## GOAL OF THE EXERCISE
Among the entries below, count each line holding the word "https". Write only the number.

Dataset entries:
━━━━━━━━

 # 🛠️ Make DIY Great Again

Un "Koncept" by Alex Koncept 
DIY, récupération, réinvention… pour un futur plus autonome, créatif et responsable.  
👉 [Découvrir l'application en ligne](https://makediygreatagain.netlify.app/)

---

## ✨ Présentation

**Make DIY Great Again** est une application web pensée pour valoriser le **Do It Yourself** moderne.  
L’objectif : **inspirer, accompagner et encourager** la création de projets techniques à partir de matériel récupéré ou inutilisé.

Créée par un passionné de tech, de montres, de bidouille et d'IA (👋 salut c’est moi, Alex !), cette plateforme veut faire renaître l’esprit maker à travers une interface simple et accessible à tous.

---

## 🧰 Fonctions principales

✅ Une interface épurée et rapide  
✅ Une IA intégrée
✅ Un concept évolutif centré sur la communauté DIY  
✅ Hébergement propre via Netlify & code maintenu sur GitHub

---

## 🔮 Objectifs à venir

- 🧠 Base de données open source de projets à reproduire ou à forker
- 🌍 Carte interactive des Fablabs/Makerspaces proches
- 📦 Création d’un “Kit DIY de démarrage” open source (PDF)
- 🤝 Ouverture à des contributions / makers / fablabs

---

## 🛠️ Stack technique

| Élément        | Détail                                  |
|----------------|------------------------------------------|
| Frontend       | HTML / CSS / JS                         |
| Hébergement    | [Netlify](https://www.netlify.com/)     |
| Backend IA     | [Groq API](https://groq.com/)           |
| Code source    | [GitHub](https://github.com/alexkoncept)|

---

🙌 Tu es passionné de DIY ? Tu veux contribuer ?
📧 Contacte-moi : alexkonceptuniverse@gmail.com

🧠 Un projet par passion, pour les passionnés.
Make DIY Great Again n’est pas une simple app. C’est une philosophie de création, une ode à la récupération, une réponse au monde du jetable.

━━━━━━━━

## WRITTEN ANSWER
4